Pat Higgins | Asst. Sports Editor
Despite wrapping up its season on a sour note after being snubbed by the selection committee in the Women’s NCAA Championship, the women’s basketball team has plenty to be proud of looking back on their season.
A program that has continued to build on successes in Coach Suzie McConnell-Serio’s tenure, the team finished with a 24-8 record (11-3 in-conference), both of which are the most wins in the program’s history. This year’s senior class (Jocelyn Floyd, Vanessa Abel, Ahjah Hall, and Carly Vendemia) will go down as the winningest class in program history.
In addition to the team’s success as a whole, senior Jocelyn Floyd, who led the nation in steals, earned a spot on the First-Team All-Defensive Team and was named Atlantic-10 Defensive Player of the Year. Wumi Agunbiade was named First-Team All-Conference as well.
Heading into offseason workouts, already in preparation for next year, McConnell-Serio said she won’t remember one specific moment or player from this team.

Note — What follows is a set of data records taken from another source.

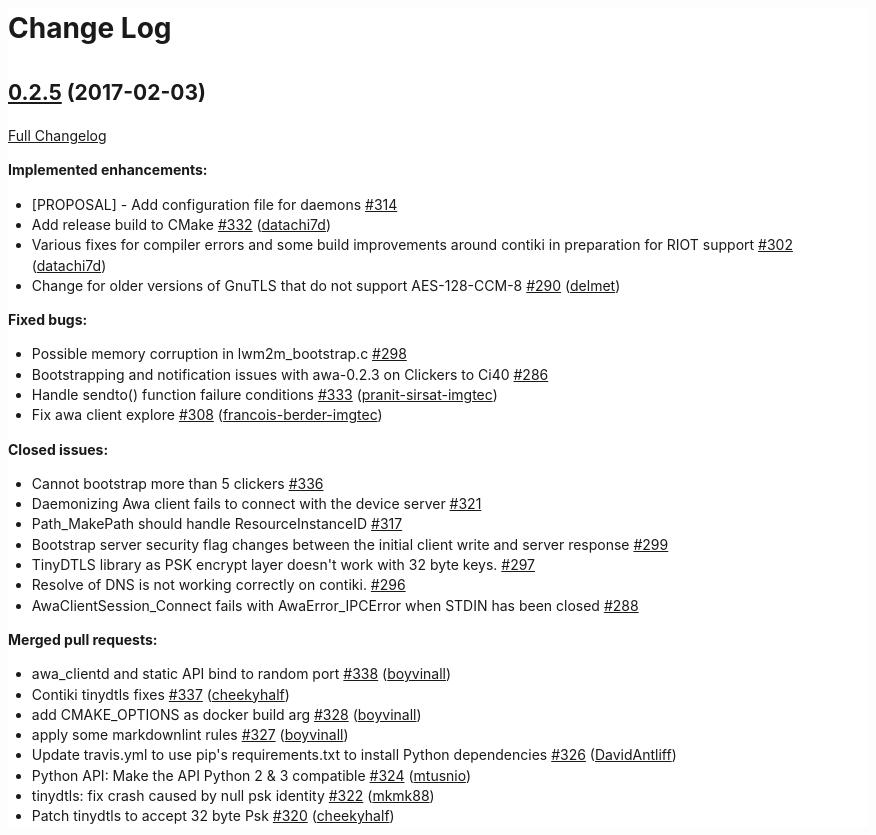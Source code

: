 # Change Log

## [0.2.5](https://github.com/FlowM2M/AwaLWM2M/tree/0.2.5) (2017-02-03)

[Full Changelog](https://github.com/FlowM2M/AwaLWM2M/compare/0.2.4...0.2.5)

**Implemented enhancements:**

- \[PROPOSAL\] - Add configuration file for daemons [\#314](https://github.com/FlowM2M/AwaLWM2M/issues/314)
- Add release build to CMake [\#332](https://github.com/FlowM2M/AwaLWM2M/pull/332) ([datachi7d](https://github.com/datachi7d))
- Various fixes for compiler errors and some build improvements around contiki in preparation for RIOT support [\#302](https://github.com/FlowM2M/AwaLWM2M/pull/302) ([datachi7d](https://github.com/datachi7d))
- Change for older versions of GnuTLS that do not support AES-128-CCM-8 [\#290](https://github.com/FlowM2M/AwaLWM2M/pull/290) ([delmet](https://github.com/delmet))

**Fixed bugs:**

- Possible memory corruption in lwm2m\_bootstrap.c [\#298](https://github.com/FlowM2M/AwaLWM2M/issues/298)
- Bootstrapping and notification issues with awa-0.2.3 on Clickers to Ci40 [\#286](https://github.com/FlowM2M/AwaLWM2M/issues/286)
- Handle sendto\(\) function failure conditions [\#333](https://github.com/FlowM2M/AwaLWM2M/pull/333) ([pranit-sirsat-imgtec](https://github.com/pranit-sirsat-imgtec))
- Fix awa client explore [\#308](https://github.com/FlowM2M/AwaLWM2M/pull/308) ([francois-berder-imgtec](https://github.com/francois-berder-imgtec))

**Closed issues:**

- Cannot bootstrap more than 5 clickers [\#336](https://github.com/FlowM2M/AwaLWM2M/issues/336)
- Daemonizing Awa client fails to connect with the device server [\#321](https://github.com/FlowM2M/AwaLWM2M/issues/321)
- Path\_MakePath should handle ResourceInstanceID [\#317](https://github.com/FlowM2M/AwaLWM2M/issues/317)
- Bootstrap server security flag changes between the initial client write and server response [\#299](https://github.com/FlowM2M/AwaLWM2M/issues/299)
- TinyDTLS library as PSK encrypt layer doesn't work with 32 byte keys. [\#297](https://github.com/FlowM2M/AwaLWM2M/issues/297)
- Resolve of DNS is not working correctly on contiki. [\#296](https://github.com/FlowM2M/AwaLWM2M/issues/296)
- AwaClientSession\_Connect fails with AwaError\_IPCError when STDIN has been closed [\#288](https://github.com/FlowM2M/AwaLWM2M/issues/288)

**Merged pull requests:**

- awa\_clientd and static API bind to random port [\#338](https://github.com/FlowM2M/AwaLWM2M/pull/338) ([boyvinall](https://github.com/boyvinall))
- Contiki tinydtls fixes [\#337](https://github.com/FlowM2M/AwaLWM2M/pull/337) ([cheekyhalf](https://github.com/cheekyhalf))
- add CMAKE\_OPTIONS as docker build arg [\#328](https://github.com/FlowM2M/AwaLWM2M/pull/328) ([boyvinall](https://github.com/boyvinall))
- apply some markdownlint rules [\#327](https://github.com/FlowM2M/AwaLWM2M/pull/327) ([boyvinall](https://github.com/boyvinall))
- Update travis.yml to use pip's requirements.txt to install Python dependencies [\#326](https://github.com/FlowM2M/AwaLWM2M/pull/326) ([DavidAntliff](https://github.com/DavidAntliff))
- Python API: Make the API Python 2 & 3 compatible [\#324](https://github.com/FlowM2M/AwaLWM2M/pull/324) ([mtusnio](https://github.com/mtusnio))
- tinydtls: fix crash caused by null psk identity [\#322](https://github.com/FlowM2M/AwaLWM2M/pull/322) ([mkmk88](https://github.com/mkmk88))
- Patch tinydtls to accept 32 byte Psk  [\#320](https://github.com/FlowM2M/AwaLWM2M/pull/320) ([cheekyhalf](https://github.com/cheekyhalf))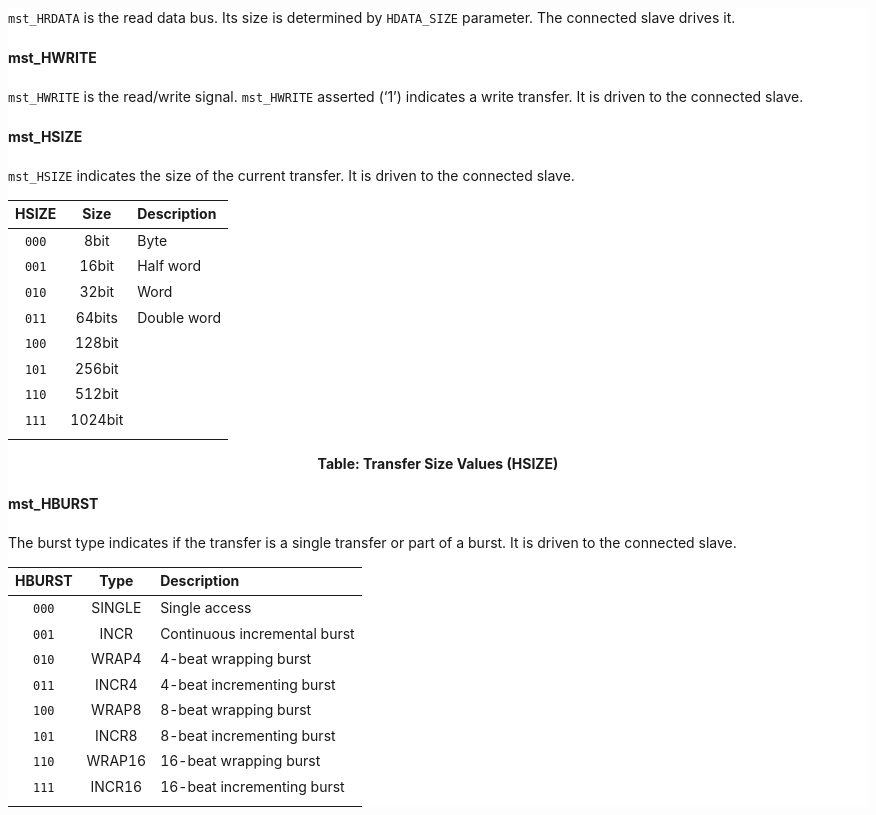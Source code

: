 `mst_HRDATA` is the read data bus. Its size is determined by
`HDATA_SIZE` parameter. The connected slave drives it.

#### mst_HWRITE

`mst_HWRITE` is the read/write signal. `mst_HWRITE` asserted (‘1’)
indicates a write transfer. It is driven to the connected slave.

#### mst_HSIZE

`mst_HSIZE` indicates the size of the current transfer. It is driven to
the connected slave.

| HSIZE |  Size   | Description |
|:-----:|:-------:|:------------|
| `000` |  8bit   | Byte        |
| `001` |  16bit  | Half word   |
| `010` |  32bit  | Word        |
| `011` | 64bits  | Double word |
| `100` | 128bit  |             |
| `101` | 256bit  |             |
| `110` | 512bit  |             |
| `111` | 1024bit |             |
|       |         |             |

<p align=center><strong>Table: Transfer Size Values (HSIZE)</strong></p>

#### mst_HBURST

The burst type indicates if the transfer is a single transfer or part of
a burst. It is driven to the connected slave.

| HBURST |  Type  | Description                  |
|:------:|:------:|:-----------------------------|
| `000`  | SINGLE | Single access                |
| `001`  |  INCR  | Continuous incremental burst |
| `010`  | WRAP4  | 4-beat wrapping burst        |
| `011`  | INCR4  | 4-beat incrementing burst    |
| `100`  | WRAP8  | 8-beat wrapping burst        |
| `101`  | INCR8  | 8-beat incrementing burst    |
| `110`  | WRAP16 | 16-beat wrapping burst       |
| `111`  | INCR16 | 16-beat incrementing burst   |
|        |        |                              |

What will stick with her most is the chemistry and camaraderie the team developed playing and eating together, traveling on the road and working through both triumphs and struggles. She said she’ll remember the team’s relentlessness and ability to work through adversity the most.
“We have been faced with every situation throughout the season,” she said. “They never quit, they always believed in themselves, they always believed in each other. Just the travel, the meals that we had together, the bus rides, being in a hotel. Just everything that you go through throughout the season, you make memories. The time that you spend together is most memorable for me.”
McConell-Serio was especially proud of the mark this senior class left on the program, and mentioned the particularly special moment about midway through the season when Abel received the call that she had one more year of eligibility. If you watched this team all year, it was clear that it was the seniors who led by example, specifically in the first round of the WNIT against Akron, when Floyd and Abel essentially took over in the final minutes of the second half to carry the team to a narrow victory over the Zips.
Their effort and leadership did not go unnoticed.
“They certainly have left their mark on this program,” McConnell-Serio said. “They just have taken this team to a new level, they’ve continued to set the expectations higher. We hope that that gets beaten every year, but they have definitely raised the standards here both on the court and in the classroom.”
Although their time as players at Duquesne is over, they’ve certainly raised the bar for the program in more ways than one, something that will resonate with the players who will return from this year’s team and recruits in the future.
After losing to Bowling Green in the second round of play in the WNIT, McConnell-Serio said preparation for the next season starts immediately after the current season ends. The team was already back on the court and in the weight room Tuesday to improve individually and to start building for next year.
And though the senior’s departure will leave a temporary void in the program for now, the future looks bright for this team. They’ll bring back three of five starters, and welcome transfers Olivia Bresnahan and Brianna Thomas as well as five freshmen next season, all of whom will have an opportunity to make an impact right away, according to McConell-Serio.
Anytime you lose three of your best players to graduation, the team must adapt and get better to minimize the void their absence will bring. But the standards Floyd, Abel, Hall and Vendemia set in their four years will do much more good in the future than their absence will do in the early stages of the 2013-2014 season.
Records are meant to be broken, and if next year’s class makes anywhere close to the impact that this year’s seniors did in their tenure at Duquesne, the future looks promising for this program. As they continue to improve, the team looks to make the next step as a premiere team both in the Atlantic-10 and on the national stage.